The record has everything.  There are buzzy emo anthems ("Give Yourself a Try"), bouncy trop-pop affairs ("TOOTIME"), UK garage workouts ("How To Draw / Petrichor"), arena synth-rockers ("Love It If We Made It"), acoustic love ballads ("Be My Mistake"), jazz-fusion trips ("Sincerity is Scary"), auto-tuned torch jams ("I Like America & America Likes Me"), and '90s R&B joints ("I Couldn't Be More In Love").  Healy and his mates range across genres and find thrilling inspiration in making them their own, timely and accessible.  Had The 1975 chosen just any one of these paths, the band would have made a fantastic record, which is truly remarkable.
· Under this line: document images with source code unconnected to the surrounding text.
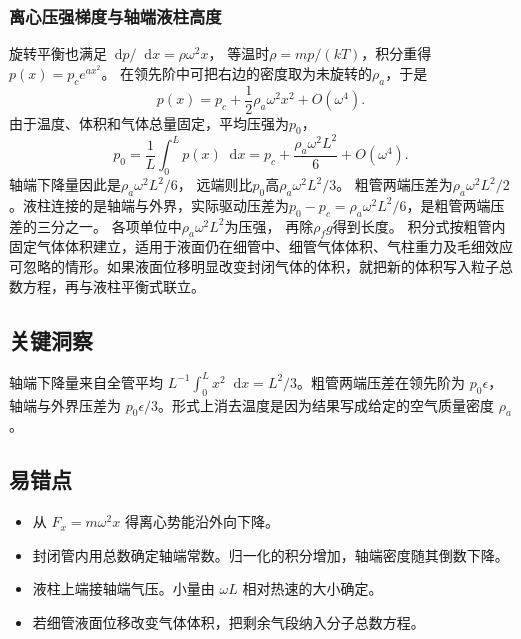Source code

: \documentclass[UTF8,fontset=fandol,a4paper,11pt]{ctexart}
\newcommand{\dd}{\mathop{}\!\mathrm{d}}
\begin{document}
\subsubsection*{离心压强梯度与轴端液柱高度}
旋转平衡也满足$\dd p/\dd x=\rho\omega^2x$，
等温时$\rho=mp/(kT)$，积分重得$p(x)=p_c e^{ax^2}$。
在领先阶中可把右边的密度取为未旋转的$\rho_a$，于是
\[
p(x)=p_c+\frac12\rho_a\omega^2x^2+O(\omega^4).
\]
由于温度、体积和气体总量固定，平均压强为$p_0$，
\[
p_0=\frac1L\int_0^Lp(x)\dd x
=p_c+\frac{\rho_a\omega^2L^2}{6}+O(\omega^4).
\]
轴端下降量因此是$\rho_a\omega^2L^2/6$，
远端则比$p_0$高$\rho_a\omega^2L^2/3$。
粗管两端压差为$\rho_a\omega^2L^2/2$。液柱连接的是轴端与外界，实际驱动压差为$p_0-p_c=\rho_a\omega^2L^2/6$，是粗管两端压差的三分之一。
各项单位中$\rho_a\omega^2L^2$为压强，
再除$\rho_fg$得到长度。
积分式按粗管内固定气体体积建立，适用于液面仍在细管中、细管气体体积、气柱重力及毛细效应可忽略的情形。如果液面位移明显改变封闭气体的体积，就把新的体积写入粒子总数方程，再与液柱平衡式联立。




\subsection*{关键洞察}

轴端下降量来自全管平均 $L^{-1}\int_0^L x^2\dd x=L^2/3$。粗管两端压差在领先阶为 $p_0\epsilon$，轴端与外界压差为 $p_0\epsilon/3$。形式上消去温度是因为结果写成给定的空气质量密度 $\rho_a$。



\subsection*{易错点}

\begin{itemize}
\item 从 $F_x=m\omega^2x$ 得离心势能沿外向下降。
\item 封闭管内用总数确定轴端常数。归一化的积分增加，轴端密度随其倒数下降。
\item 液柱上端接轴端气压。小量由 $\omega L$ 相对热速的大小确定。
\item 若细管液面位移改变气体体积，把剩余气段纳入分子总数方程。
\end{itemize}

\end{document}
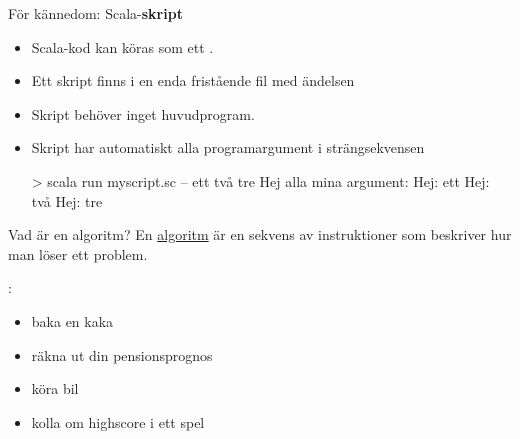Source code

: \begin{Slide}{För kännedom: Scala-\textbf{skript}}
\begin{itemize}
  \SlideFontSmall
  \item 
Scala-kod kan köras som ett .
\item Ett skript finns i en enda fristående fil med ändelsen 
\item Skript behöver inget huvudprogram. 
\item Skript har automatiskt alla programargument i strängsekvensen 

\begin{REPLnonum}
> scala run myscript.sc -- ett två tre
Hej alla mina argument:
Hej: ett
Hej: två
Hej: tre
\end{REPLnonum}
\end{itemize}
\end{Slide}




\begin{Slide}{Vad är en algoritm?}
En \href{https://sv.wikipedia.org/wiki/Algoritm}{algoritm} är en sekvens av instruktioner som beskriver hur man löser ett problem.

\vspace{1em}:
\begin{itemize}
\item	 baka en kaka
\pause\item räkna ut din pensionsprognos
\pause\item köra bil
\pause\item kolla om highscore i ett spel
\end{itemize}
\ifkompendium\else
{}
\fi
\end{Slide}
Much has been made of Healy quoting Kanye and Trump in "Love It If We Made It" or disclosing his past battles with drugs in "It's Not Living (If It's Not With You)."  While his writing is vulnerable and prescient, the record is more than Healy's private demons or a topical run through headline swipes.  It is ridiculously fun and enjoyable, a heady rush of uplifting melodies and in-the-pocket grooves.  "I'm making pop records," Healy said.  "When I say we're a pop band, what I'm really saying is we're not a rock band.  Please stop calling us a rock band--cause I think that's the only music we don't make."
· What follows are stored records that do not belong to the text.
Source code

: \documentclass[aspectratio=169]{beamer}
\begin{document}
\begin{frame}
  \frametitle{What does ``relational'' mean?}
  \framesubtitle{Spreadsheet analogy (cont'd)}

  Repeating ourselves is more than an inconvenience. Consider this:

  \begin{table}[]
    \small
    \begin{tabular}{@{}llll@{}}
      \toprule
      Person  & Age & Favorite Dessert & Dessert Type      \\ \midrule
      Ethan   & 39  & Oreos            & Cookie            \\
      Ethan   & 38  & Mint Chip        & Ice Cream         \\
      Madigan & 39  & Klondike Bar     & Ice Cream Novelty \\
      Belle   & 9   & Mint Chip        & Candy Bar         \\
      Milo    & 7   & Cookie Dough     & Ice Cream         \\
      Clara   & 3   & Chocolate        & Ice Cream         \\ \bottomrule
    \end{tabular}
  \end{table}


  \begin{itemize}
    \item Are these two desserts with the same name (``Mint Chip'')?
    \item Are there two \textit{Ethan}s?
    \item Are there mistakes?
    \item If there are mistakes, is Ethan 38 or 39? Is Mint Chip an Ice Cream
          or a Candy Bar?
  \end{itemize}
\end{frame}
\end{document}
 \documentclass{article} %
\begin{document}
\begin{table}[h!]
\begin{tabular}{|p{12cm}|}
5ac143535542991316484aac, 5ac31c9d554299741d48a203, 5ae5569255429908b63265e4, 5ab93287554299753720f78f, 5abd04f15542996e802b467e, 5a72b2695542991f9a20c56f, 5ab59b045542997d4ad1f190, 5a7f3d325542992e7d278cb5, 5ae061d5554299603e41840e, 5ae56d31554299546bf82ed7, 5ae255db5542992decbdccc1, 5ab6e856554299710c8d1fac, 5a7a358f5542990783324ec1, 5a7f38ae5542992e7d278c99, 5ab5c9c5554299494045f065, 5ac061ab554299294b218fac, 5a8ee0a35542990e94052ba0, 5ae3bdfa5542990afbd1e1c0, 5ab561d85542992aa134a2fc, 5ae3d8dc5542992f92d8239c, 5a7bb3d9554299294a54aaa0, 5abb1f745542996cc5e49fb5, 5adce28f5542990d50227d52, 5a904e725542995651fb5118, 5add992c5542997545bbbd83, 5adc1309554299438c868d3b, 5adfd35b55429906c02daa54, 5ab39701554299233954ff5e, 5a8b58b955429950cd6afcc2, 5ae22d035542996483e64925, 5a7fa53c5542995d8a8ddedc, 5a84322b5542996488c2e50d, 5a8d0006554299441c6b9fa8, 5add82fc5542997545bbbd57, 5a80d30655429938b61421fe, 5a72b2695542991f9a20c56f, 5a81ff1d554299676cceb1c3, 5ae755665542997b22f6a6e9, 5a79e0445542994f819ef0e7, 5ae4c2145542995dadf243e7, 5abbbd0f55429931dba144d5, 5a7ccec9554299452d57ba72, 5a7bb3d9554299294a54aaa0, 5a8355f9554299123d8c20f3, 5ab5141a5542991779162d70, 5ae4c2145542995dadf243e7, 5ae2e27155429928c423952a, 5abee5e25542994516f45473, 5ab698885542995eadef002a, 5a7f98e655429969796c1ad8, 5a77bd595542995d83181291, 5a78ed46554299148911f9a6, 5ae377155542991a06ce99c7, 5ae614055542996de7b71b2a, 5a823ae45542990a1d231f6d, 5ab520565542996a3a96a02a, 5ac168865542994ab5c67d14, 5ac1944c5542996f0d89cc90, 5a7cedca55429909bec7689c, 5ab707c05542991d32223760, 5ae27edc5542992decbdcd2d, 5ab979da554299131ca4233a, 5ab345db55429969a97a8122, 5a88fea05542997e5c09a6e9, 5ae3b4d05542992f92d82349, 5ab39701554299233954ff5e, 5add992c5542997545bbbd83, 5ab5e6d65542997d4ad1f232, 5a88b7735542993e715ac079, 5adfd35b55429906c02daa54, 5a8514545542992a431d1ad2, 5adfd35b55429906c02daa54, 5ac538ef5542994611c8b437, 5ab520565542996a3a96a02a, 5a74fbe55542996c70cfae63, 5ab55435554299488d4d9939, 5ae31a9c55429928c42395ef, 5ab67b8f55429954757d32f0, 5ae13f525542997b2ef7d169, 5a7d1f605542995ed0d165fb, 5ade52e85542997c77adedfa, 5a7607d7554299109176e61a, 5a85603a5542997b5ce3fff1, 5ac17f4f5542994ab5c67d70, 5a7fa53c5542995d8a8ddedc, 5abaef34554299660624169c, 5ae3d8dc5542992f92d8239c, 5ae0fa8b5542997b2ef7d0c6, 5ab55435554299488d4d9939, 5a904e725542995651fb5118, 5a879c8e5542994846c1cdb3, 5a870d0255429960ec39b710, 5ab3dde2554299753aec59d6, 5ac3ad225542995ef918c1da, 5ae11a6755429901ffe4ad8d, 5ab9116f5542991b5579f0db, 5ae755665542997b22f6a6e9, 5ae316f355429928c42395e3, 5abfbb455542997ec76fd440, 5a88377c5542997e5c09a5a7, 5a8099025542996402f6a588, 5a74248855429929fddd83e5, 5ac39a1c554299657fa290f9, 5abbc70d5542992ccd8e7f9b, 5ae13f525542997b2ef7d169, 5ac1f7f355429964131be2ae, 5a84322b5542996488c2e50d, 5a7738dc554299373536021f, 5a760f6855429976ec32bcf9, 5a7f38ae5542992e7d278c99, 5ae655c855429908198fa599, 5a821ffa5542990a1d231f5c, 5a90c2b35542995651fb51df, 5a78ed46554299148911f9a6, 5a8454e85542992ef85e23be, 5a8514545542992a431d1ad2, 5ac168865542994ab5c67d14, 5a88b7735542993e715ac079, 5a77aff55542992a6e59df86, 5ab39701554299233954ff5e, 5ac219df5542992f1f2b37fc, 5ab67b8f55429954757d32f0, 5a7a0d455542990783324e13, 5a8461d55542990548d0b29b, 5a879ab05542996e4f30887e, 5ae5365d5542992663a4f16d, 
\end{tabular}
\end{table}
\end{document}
The pop eclecticism is exhilarating.  It is clear the band is in love with a wide range of influences, unafraid to tackle them with their considerable artistic gifts.  "How to Draw / Petrichor" is "the sound of being young," a homage to the late-night dance records Healy consumed as a kid while listening to the radio at home.  "Love It If We Made It" was influenced by "killing The Blue Nile's Hats before we went on stage, listening to that record until it broke."  Stuffed with lines from Kanye, Trump, and the tabloids, the track is the best arena-rock song of the year, deftly chronicling the can-you-believe-it madness of our day.

"Be My Mistake" channels Nick Drake as Healy goes full-out singer-songwriter.  "Sincerity is Scary," a subtle screed against social media, is avante-garde jazz in the vein of Chance the Rapper.  The superb track features jazz player Roy Hargrove, who laid down the brass section for D'Angelo's Voodoo, and "the greatest musician I've ever been in a room with by a mile," according to Healy.  "I Like America & America Likes Me" apes Bon Iver's auto-tuned synth to glorious, nocturnal realms.  "It's the sound of America to me at the moment," Healy said.  "I was almost going to put it out with just mumble lyrics, to see how far I could take it."
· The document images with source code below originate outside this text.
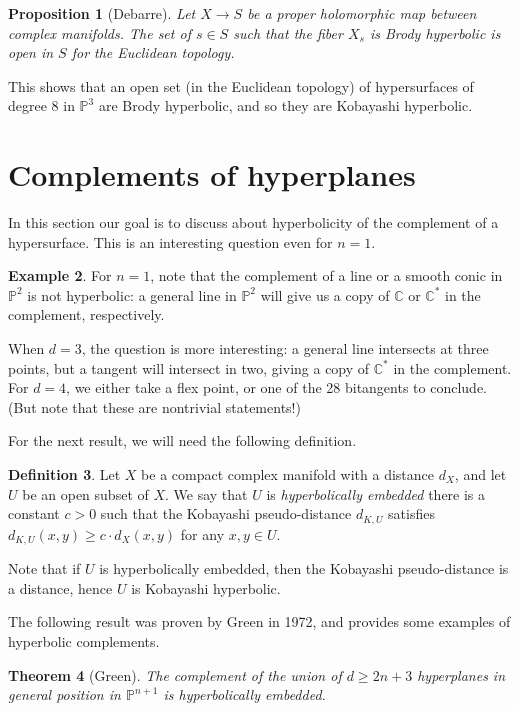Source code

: \documentclass[leqno, openany]{memoir}
\newtheorem{thm}{Theorem}[section]
\newtheorem{prop}[thm]{Proposition}
\theoremstyle{definition}
\newtheorem{defn}[thm]{Definition}
\newtheorem{exm}[thm]{Example}
\theoremstyle{remark}
\theoremstyle{plain}
\theoremstyle{definition}
\theoremstyle{remark}
\newcommand{\C}{\mathbb{C}}
\renewcommand{\P}{\mathbb{P}}
\begin{document}
\begin{prop}[Debarre]
Let $X \to S$ be a proper holomorphic map between complex manifolds. The set of $s \in S$ such that the fiber $X_s$ is Brody hyperbolic is open in $S$ for the Euclidean topology.
\end{prop}

This shows that an open set (in the Euclidean topology) of hypersurfaces of degree $8$ in $\P^3$ are Brody hyperbolic, and so they are Kobayashi hyperbolic.

\section{Complements of hyperplanes}

In this section our goal is to discuss about hyperbolicity of the complement of a hypersurface. This is an interesting question even for $n=1$.

\begin{exm}
For $n=1$, note that the complement of a line or a smooth conic in $\P^2$ is not hyperbolic: a general line in $\P^2$ will give us a copy of $\C$ or $\C^\ast$ in the complement, respectively. 

When $d=3$, the question is more interesting: a general line intersects at three points, but a tangent will intersect in two, giving a copy of $\C^\ast$ in the complement. For $d=4$, we either take a flex point, or one of the 28 bitangents to conclude. (But note that these are nontrivial statements!)
\end{exm}

For the next result, we will need the following definition. 

\begin{defn}
Let $X$ be a compact complex manifold with a distance $d_X$, and let $U$ be an open subset of $X$. We say that $U$ is \textit{hyperbolically embedded} there is a constant $c>0$ such that the Kobayashi pseudo-distance $d_{K, U}$ satisfies $d_{K, U}(x, y) \geq c\cdot d_X(x, y)$ for any $x, y \in U$.
\end{defn}

Note that if $U$ is hyperbolically embedded, then the Kobayashi pseudo-distance is a distance, hence $U$ is Kobayashi hyperbolic.

The following result was proven by Green in 1972, and provides some examples of hyperbolic complements.

\begin{thm}[Green]
The complement of the union of $d \geq 2n+3$ hyperplanes in general position in $\P^{n+1}$ is hyperbolically embedded.
\end{thm}
\end{document}
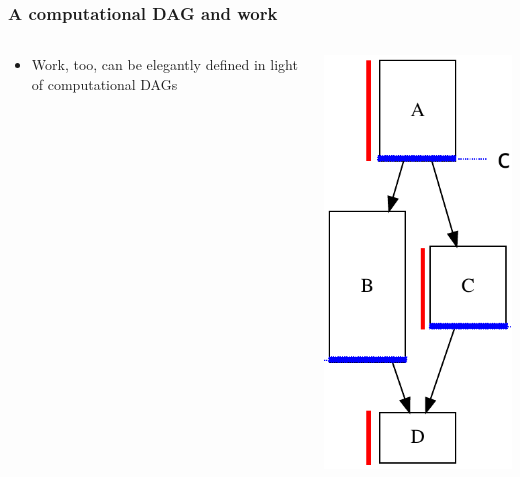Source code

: \documentclass[12pt,dvipdfmx]{beamer}
\begin{document}
\begin{frame}[fragile]
\frametitle{A computational DAG and work}
\begin{columns}[t]
\begin{column}{0.65\textwidth}
\begin{itemize}
\item Work, too, can be elegantly defined in light of computational DAGs
\end{itemize}
\end{column}

\begin{column}{0.35\textwidth}
\begin{center}
\includegraphics[width=\textwidth]{out/pdf/svg/dag_work.pdf}

\end{center}
\end{column}
\end{columns}
\end{frame}
\end{document}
"Mine" is a classic jazz standard inspired by the band's love of Coltrane.  "Surrounded by Heads and Bodies," a sharp retelling of Healy's time in rehab, lifts its title from the opening lines of David Foster Wallace's Infinite Jest, which Healy read because it was opened to its first page, "as most copies of Infinite Jest are."  "I Always Wanna Die Sometimes" employs strings by David Campbell, the same guy who glossed them all over the Goo Goo Dolls' "Iris."  Healy hoped the cinematic closer might be the band's "I Don't Want to Miss A Thing," which is sort of awesome to admit.

Undoubtedly, The 1975's record is the sound of 2018.  Hugely entertaining, ambitious, maximalist, dizzying, sincere, the record leaves it all out there, haters be damned.

(Bonus points: best video of the year riffing on The Talking Heads' classic live concert Stop Making Sense.)